Cause of death wasn’t exactly hard to establish. Digging out microscopic fragment after microscopic fragment of the exploded bullet that had caused the catastrophic damage to the victim’s head was the laborious task, in the hope that, between the fragments of the two bullets found by the pathologist and the CSIs from their ongoing fingertip search around the crime scene, there would be enough to construct at least part of one whole bullet. Or at least enough to help identify the make and bore of rifle it was fired from, and to start narrowing down the very wide field.
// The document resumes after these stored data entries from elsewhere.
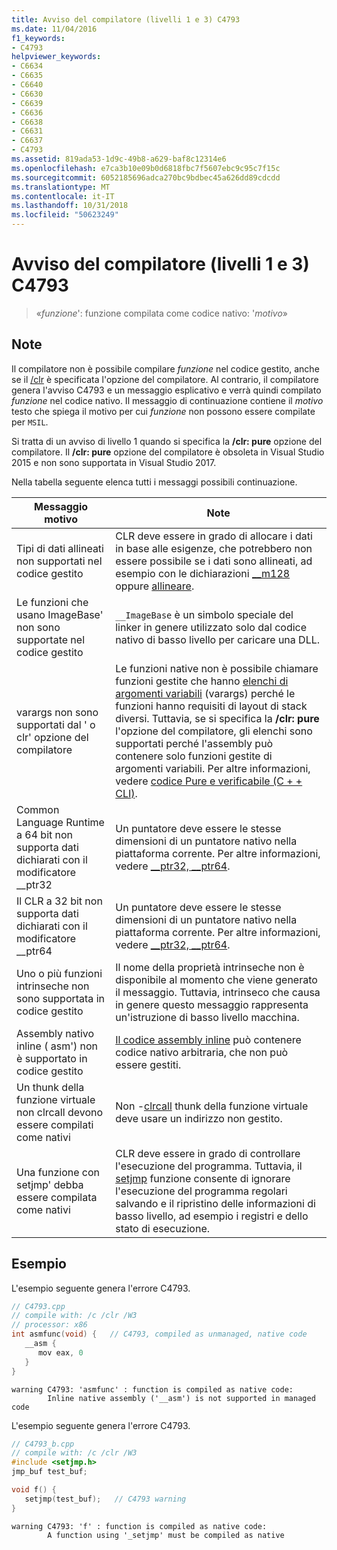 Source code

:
 ```yaml
---
title: Avviso del compilatore (livelli 1 e 3) C4793
ms.date: 11/04/2016
f1_keywords:
- C4793
helpviewer_keywords:
- C6634
- C6635
- C6640
- C6630
- C6639
- C6636
- C6638
- C6631
- C6637
- C4793
ms.assetid: 819ada53-1d9c-49b8-a629-baf8c12314e6
ms.openlocfilehash: e7ca3b10e09b0d6818fbc7f5607ebc9c95c7f15c
ms.sourcegitcommit: 6052185696adca270bc9bdbec45a626dd89cdcdd
ms.translationtype: MT
ms.contentlocale: it-IT
ms.lasthandoff: 10/31/2018
ms.locfileid: "50623249"
---
```

# <a name="compiler-warning-level-1-and-3-c4793"></a>Avviso del compilatore (livelli 1 e 3) C4793

> «*funzione*': funzione compilata come codice nativo: '*motivo*»

## <a name="remarks"></a>Note

Il compilatore non è possibile compilare *funzione* nel codice gestito, anche se il [/clr](../../build/reference/clr-common-language-runtime-compilation.md) è specificata l'opzione del compilatore. Al contrario, il compilatore genera l'avviso C4793 e un messaggio esplicativo e verrà quindi compilato *funzione* nel codice nativo. Il messaggio di continuazione contiene il *motivo* testo che spiega il motivo per cui *funzione* non possono essere compilate per `MSIL`.

Si tratta di un avviso di livello 1 quando si specifica la **/clr: pure** opzione del compilatore.  Il **/clr: pure** opzione del compilatore è obsoleta in Visual Studio 2015 e non sono supportata in Visual Studio 2017.

Nella tabella seguente elenca tutti i messaggi possibili continuazione.

|Messaggio motivo|Note|
|--------------------|-------------|
|Tipi di dati allineati non supportati nel codice gestito|CLR deve essere in grado di allocare i dati in base alle esigenze, che potrebbero non essere possibile se i dati sono allineati, ad esempio con le dichiarazioni [__m128](../../cpp/m128.md) oppure [allineare](../../cpp/align-cpp.md).|
|Le funzioni che usano ImageBase' non sono supportate nel codice gestito|`__ImageBase` è un simbolo speciale del linker in genere utilizzato solo dal codice nativo di basso livello per caricare una DLL.|
|varargs non sono supportati dal ' o clr' opzione del compilatore|Le funzioni native non è possibile chiamare funzioni gestite che hanno [elenchi di argomenti variabili](../../cpp/functions-with-variable-argument-lists-cpp.md) (varargs) perché le funzioni hanno requisiti di layout di stack diversi. Tuttavia, se si specifica la **/clr: pure** l'opzione del compilatore, gli elenchi sono supportati perché l'assembly può contenere solo funzioni gestite di argomenti variabili. Per altre informazioni, vedere [codice Pure e verificabile (C + + CLI)](../../dotnet/pure-and-verifiable-code-cpp-cli.md).|
|Common Language Runtime a 64 bit non supporta dati dichiarati con il modificatore __ptr32|Un puntatore deve essere le stesse dimensioni di un puntatore nativo nella piattaforma corrente. Per altre informazioni, vedere [__ptr32, \__ptr64](../../cpp/ptr32-ptr64.md).|
|Il CLR a 32 bit non supporta dati dichiarati con il modificatore __ptr64|Un puntatore deve essere le stesse dimensioni di un puntatore nativo nella piattaforma corrente. Per altre informazioni, vedere [__ptr32, \__ptr64](../../cpp/ptr32-ptr64.md).|
|Uno o più funzioni intrinseche non sono supportata in codice gestito|Il nome della proprietà intrinseche non è disponibile al momento che viene generato il messaggio. Tuttavia, intrinseco che causa in genere questo messaggio rappresenta un'istruzione di basso livello macchina.|
|Assembly nativo inline ( asm') non è supportato in codice gestito|[Il codice assembly inline](../../assembler/inline/asm.md) può contenere codice nativo arbitraria, che non può essere gestiti.|
|Un thunk della funzione virtuale non clrcall devono essere compilati come nativi|Non -[clrcall](../../cpp/clrcall.md) thunk della funzione virtuale deve usare un indirizzo non gestito.|
|Una funzione con setjmp' debba essere compilata come nativi|CLR deve essere in grado di controllare l'esecuzione del programma. Tuttavia, il [setjmp](../../cpp/using-setjmp-longjmp.md) funzione consente di ignorare l'esecuzione del programma regolari salvando e il ripristino delle informazioni di basso livello, ad esempio i registri e dello stato di esecuzione.|

## <a name="example"></a>Esempio

L'esempio seguente genera l'errore C4793.

```cpp
// C4793.cpp
// compile with: /c /clr /W3
// processor: x86
int asmfunc(void) {   // C4793, compiled as unmanaged, native code
   __asm {
      mov eax, 0
   }
}
```

```Output
warning C4793: 'asmfunc' : function is compiled as native code:
        Inline native assembly ('__asm') is not supported in managed code
```

L'esempio seguente genera l'errore C4793.

```cpp
// C4793_b.cpp
// compile with: /c /clr /W3
#include <setjmp.h>
jmp_buf test_buf;

void f() {
   setjmp(test_buf);   // C4793 warning
}
```

```Output
warning C4793: 'f' : function is compiled as native code:
        A function using '_setjmp' must be compiled as native
```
But the postmortem wasn’t just about finding microfragments of a bullet. The general health of a murder victim was also a potential factor in any ensuing trial. Grace had once seen a slam-dunk of a murder charge downgraded to manslaughter purely because the victim’s health was so poor, it was argued by a QC at the time that it could not be proven it was actually the stab wound that had killed her; it could have been her already badly diseased heart failing from shock.
Although in this case, he thought grimly, as and when this shooter was brought to trial, it would take a somewhat smarter than average brief to convince a jury that cause of death might be down to something other than the victim being short of most of the essential components of his head.